Problem to solve: Will you extract the entries word for word? Images should not appear in the copy.

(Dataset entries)

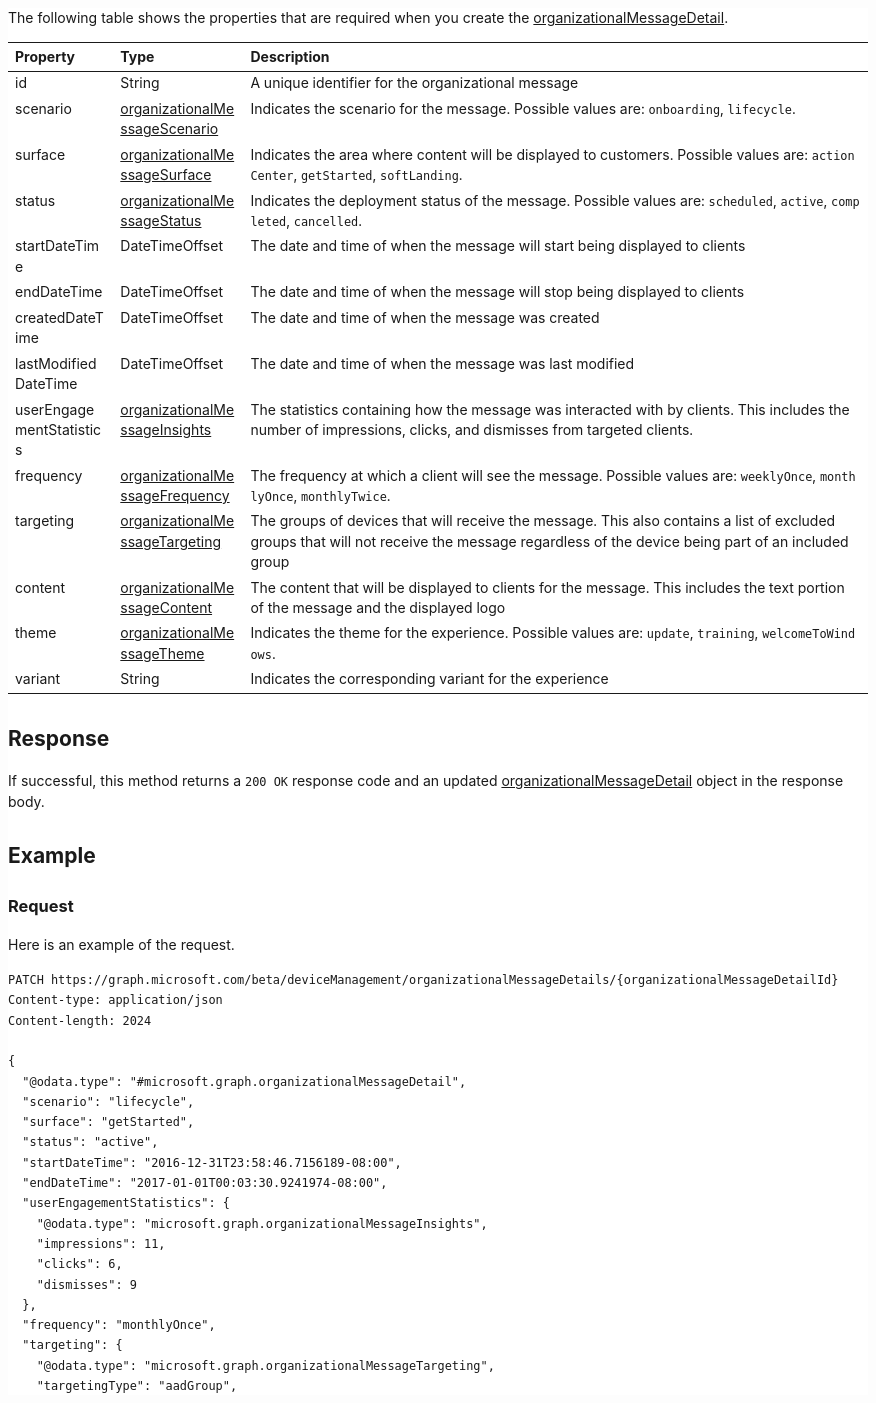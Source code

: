 The following table shows the properties that are required when you create the [organizationalMessageDetail](../resources/intune-partnerintegration-organizationalmessagedetail.md).

|Property|Type|Description|
|:---|:---|:---|
|id|String|A unique identifier for the organizational message|
|scenario|[organizationalMessageScenario](../resources/intune-partnerintegration-organizationalmessagescenario.md)|Indicates the scenario for the message. Possible values are: `onboarding`, `lifecycle`.|
|surface|[organizationalMessageSurface](../resources/intune-partnerintegration-organizationalmessagesurface.md)|Indicates the area where content will be displayed to customers. Possible values are: `actionCenter`, `getStarted`, `softLanding`.|
|status|[organizationalMessageStatus](../resources/intune-partnerintegration-organizationalmessagestatus.md)|Indicates the deployment status of the message. Possible values are: `scheduled`, `active`, `completed`, `cancelled`.|
|startDateTime|DateTimeOffset|The date and time of when the message will start being displayed to clients|
|endDateTime|DateTimeOffset|The date and time of when the message will stop being displayed to clients|
|createdDateTime|DateTimeOffset|The date and time of when the message was created|
|lastModifiedDateTime|DateTimeOffset|The date and time of when the message was last modified|
|userEngagementStatistics|[organizationalMessageInsights](../resources/intune-partnerintegration-organizationalmessageinsights.md)|The statistics containing how the message was interacted with by clients. This includes the number of impressions, clicks, and dismisses from targeted clients.|
|frequency|[organizationalMessageFrequency](../resources/intune-partnerintegration-organizationalmessagefrequency.md)|The frequency at which a client will see the message. Possible values are: `weeklyOnce`, `monthlyOnce`, `monthlyTwice`.|
|targeting|[organizationalMessageTargeting](../resources/intune-partnerintegration-organizationalmessagetargeting.md)|The groups of devices that will receive the message. This also contains a list of excluded groups that will not receive the message regardless of the device being part of an included group|
|content|[organizationalMessageContent](../resources/intune-partnerintegration-organizationalmessagecontent.md)|The content that will be displayed to clients for the message. This includes the text portion of the message and the displayed logo|
|theme|[organizationalMessageTheme](../resources/intune-partnerintegration-organizationalmessagetheme.md)|Indicates the theme for the experience. Possible values are: `update`, `training`, `welcomeToWindows`.|
|variant|String|Indicates the corresponding variant for the experience|



## Response
If successful, this method returns a `200 OK` response code and an updated [organizationalMessageDetail](../resources/intune-partnerintegration-organizationalmessagedetail.md) object in the response body.

## Example

### Request
Here is an example of the request.
``` http
PATCH https://graph.microsoft.com/beta/deviceManagement/organizationalMessageDetails/{organizationalMessageDetailId}
Content-type: application/json
Content-length: 2024

{
  "@odata.type": "#microsoft.graph.organizationalMessageDetail",
  "scenario": "lifecycle",
  "surface": "getStarted",
  "status": "active",
  "startDateTime": "2016-12-31T23:58:46.7156189-08:00",
  "endDateTime": "2017-01-01T00:03:30.9241974-08:00",
  "userEngagementStatistics": {
    "@odata.type": "microsoft.graph.organizationalMessageInsights",
    "impressions": 11,
    "clicks": 6,
    "dismisses": 9
  },
  "frequency": "monthlyOnce",
  "targeting": {
    "@odata.type": "microsoft.graph.organizationalMessageTargeting",
    "targetingType": "aadGroup",
```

Answer for this exercise:
Source code

: The following table shows the properties that are required when you create the [organizationalMessageDetail](../resources/intune-partnerintegration-organizationalmessagedetail.md).

|Property|Type|Description|
|:---|:---|:---|
|id|String|A unique identifier for the organizational message|
|scenario|[organizationalMessageScenario](../resources/intune-partnerintegration-organizationalmessagescenario.md)|Indicates the scenario for the message. Possible values are: `onboarding`, `lifecycle`.|
|surface|[organizationalMessageSurface](../resources/intune-partnerintegration-organizationalmessagesurface.md)|Indicates the area where content will be displayed to customers. Possible values are: `actionCenter`, `getStarted`, `softLanding`.|
|status|[organizationalMessageStatus](../resources/intune-partnerintegration-organizationalmessagestatus.md)|Indicates the deployment status of the message. Possible values are: `scheduled`, `active`, `completed`, `cancelled`.|
|startDateTime|DateTimeOffset|The date and time of when the message will start being displayed to clients|
|endDateTime|DateTimeOffset|The date and time of when the message will stop being displayed to clients|
|createdDateTime|DateTimeOffset|The date and time of when the message was created|
|lastModifiedDateTime|DateTimeOffset|The date and time of when the message was last modified|
|userEngagementStatistics|[organizationalMessageInsights](../resources/intune-partnerintegration-organizationalmessageinsights.md)|The statistics containing how the message was interacted with by clients. This includes the number of impressions, clicks, and dismisses from targeted clients.|
|frequency|[organizationalMessageFrequency](../resources/intune-partnerintegration-organizationalmessagefrequency.md)|The frequency at which a client will see the message. Possible values are: `weeklyOnce`, `monthlyOnce`, `monthlyTwice`.|
|targeting|[organizationalMessageTargeting](../resources/intune-partnerintegration-organizationalmessagetargeting.md)|The groups of devices that will receive the message. This also contains a list of excluded groups that will not receive the message regardless of the device being part of an included group|
|content|[organizationalMessageContent](../resources/intune-partnerintegration-organizationalmessagecontent.md)|The content that will be displayed to clients for the message. This includes the text portion of the message and the displayed logo|
|theme|[organizationalMessageTheme](../resources/intune-partnerintegration-organizationalmessagetheme.md)|Indicates the theme for the experience. Possible values are: `update`, `training`, `welcomeToWindows`.|
|variant|String|Indicates the corresponding variant for the experience|



## Response
If successful, this method returns a `200 OK` response code and an updated [organizationalMessageDetail](../resources/intune-partnerintegration-organizationalmessagedetail.md) object in the response body.

## Example

### Request
Here is an example of the request.
``` http
PATCH https://graph.microsoft.com/beta/deviceManagement/organizationalMessageDetails/{organizationalMessageDetailId}
Content-type: application/json
Content-length: 2024

{
  "@odata.type": "#microsoft.graph.organizationalMessageDetail",
  "scenario": "lifecycle",
  "surface": "getStarted",
  "status": "active",
  "startDateTime": "2016-12-31T23:58:46.7156189-08:00",
  "endDateTime": "2017-01-01T00:03:30.9241974-08:00",
  "userEngagementStatistics": {
    "@odata.type": "microsoft.graph.organizationalMessageInsights",
    "impressions": 11,
    "clicks": 6,
    "dismisses": 9
  },
  "frequency": "monthlyOnce",
  "targeting": {
    "@odata.type": "microsoft.graph.organizationalMessageTargeting",
    "targetingType": "aadGroup",
```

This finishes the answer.